(Beginning of Source information)
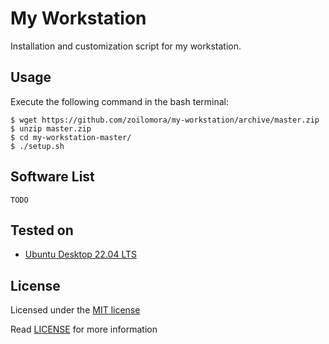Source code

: # My Workstation
Installation and customization script for my workstation.

## Usage
Execute the following command in the bash terminal:

    $ wget https://github.com/zoilomora/my-workstation/archive/master.zip
    $ unzip master.zip
    $ cd my-workstation-master/
    $ ./setup.sh

## Software List

    TODO

## Tested on
- [Ubuntu Desktop 22.04 LTS](https://releases.ubuntu.com/22.04/ubuntu-22.04-desktop-amd64.iso)

## License
Licensed under the [MIT license](http://opensource.org/licenses/MIT)

Read [LICENSE](LICENSE) for more information
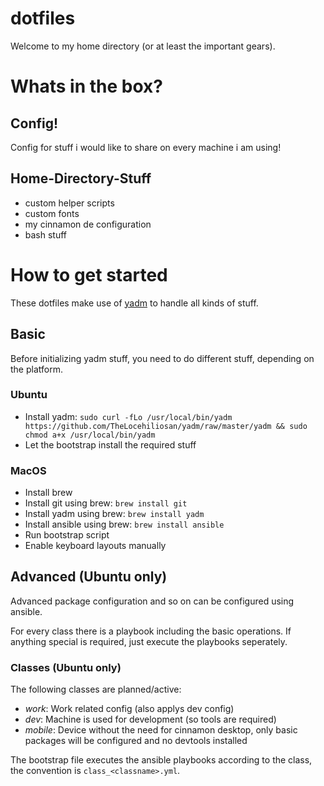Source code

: dotfiles
===

Welcome to my home directory (or at least the important gears).

# Whats in the box?

## Config!
Config for stuff i would like to share on every machine i am using!

## Home-Directory-Stuff
- custom helper scripts
- custom fonts
- my cinnamon de configuration
- bash stuff

# How to get started
These dotfiles make use of [yadm](https://yadm.io/) to handle all kinds
of stuff.

## Basic
Before initializing yadm stuff, you need to do different stuff,
depending on the platform.

### Ubuntu
- Install yadm: ``sudo curl -fLo /usr/local/bin/yadm https://github.com/TheLocehiliosan/yadm/raw/master/yadm && sudo chmod a+x /usr/local/bin/yadm``
- Let the bootstrap install the required stuff

### MacOS
- Install brew
- Install git using brew: `brew install git`
- Install yadm using brew: `brew install yadm`
- Install ansible using brew: `brew install ansible`
- Run bootstrap script
- Enable keyboard layouts manually

## Advanced (Ubuntu only)
Advanced package configuration and so on can be configured using ansible.

For every class there is a playbook including the basic operations. If
anything special is required, just execute the playbooks seperately.

### Classes (Ubuntu only)
The following classes are planned/active:

- *work*: Work related config (also applys dev config)
- *dev*: Machine is used for development (so tools are required)
- *mobile*: Device without the need for cinnamon desktop, only basic
  packages will be configured and no devtools installed

The bootstrap file executes the ansible playbooks according to the
class, the convention is `class_<classname>.yml`.

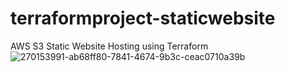 # terraformproject-staticwebsite
AWS S3 Static Website Hosting using Terraform
![270153991-ab68ff80-7841-4674-9b3c-ceac0710a39b](https://github.com/Srinath25/terraformproject-staticwebsite/assets/125643384/ca99ed6c-6e78-4654-81ad-dcacdba73de9)
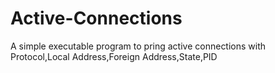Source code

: # Active-Connections
A simple executable program to pring active connections with Protocol,Local Address,Foreign Address,State,PID
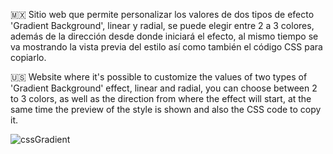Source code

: 🇲🇽 Sitio web que permite personalizar los valores de dos tipos de efecto 'Gradient Background', linear y radial, se puede elegir entre 2 a 3 colores, además de la dirección 
   desde donde iniciará el efecto, al mismo tiempo se va mostrando la vista previa del estilo así como también el código CSS para copiarlo. 

🇺🇸 Website where it's possible to customize the values of two types of 'Gradient Background' effect, linear and radial, you can choose between 2 to 3 colors, as well as the 
   direction from where the effect will start, at the same time the preview of the style is shown and also the CSS code to copy it. 
   

![cssGradient](https://github.com/user-attachments/assets/d6712581-67de-4ee2-bc3f-4e180d3d8ff0)
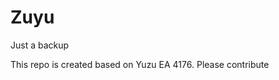 <!--
SPDX-FileCopyrightText: 2018 yuzu Emulator Project
SPDX-License-Identifier: GPL-2.0-or-later
-->
<h1>Zuyu</h1>

Just a backup

This repo is created based on Yuzu EA 4176. Please contribute
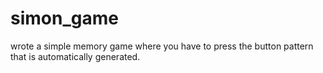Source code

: # simon_game

wrote a simple memory game where you have to press the button pattern that is
automatically generated.
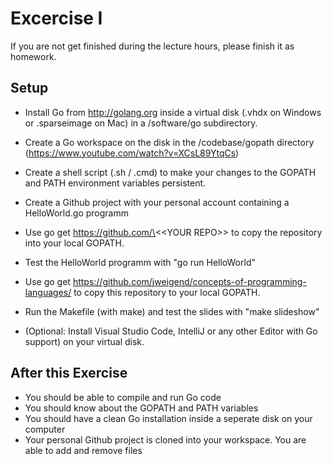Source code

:# Excercise I

If you are not get finished during the lecture hours, please finish it as homework.


## Setup

- Install Go from http://golang.org inside a virtual disk 
  (.vhdx on Windows or .sparseimage on Mac) in a /software/go subdirectory.

- Create a Go workspace on the disk in the /codebase/gopath directory (https://www.youtube.com/watch?v=XCsL89YtqCs)

- Create a shell script (.sh / .cmd) to make your changes to the GOPATH and PATH environment variables persistent.

- Create a Github project with your personal account containing a HelloWorld.go programm

- Use go get https://github.com/\<\<YOUR REPO\>\> to copy the repository into your local GOPATH.

- Test the HelloWorld programm with "go run HelloWorld"

- Use go get https://github.com/jweigend/concepts-of-programming-languages/ to copy this repository to your local GOPATH.

- Run the Makefile (with make) and test the slides with "make slideshow"
- (Optional: Install Visual Studio Code, IntelliJ or any other Editor with Go support) on your virtual disk.

## After this Exercise
- You should be able to compile and run Go code
- You should know about the GOPATH and PATH variables
- You should have a clean Go installation inside a seperate disk on your computer
- Your personal Github project is cloned into your workspace. You are able to add and remove files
(End of Source information)
Lines in the records above that carry the word "from" are to be located and copied.

   direction from where the effect will start, at the same time the preview of the style is shown and also the CSS code to copy it. 
- Install Go from http://golang.org inside a virtual disk 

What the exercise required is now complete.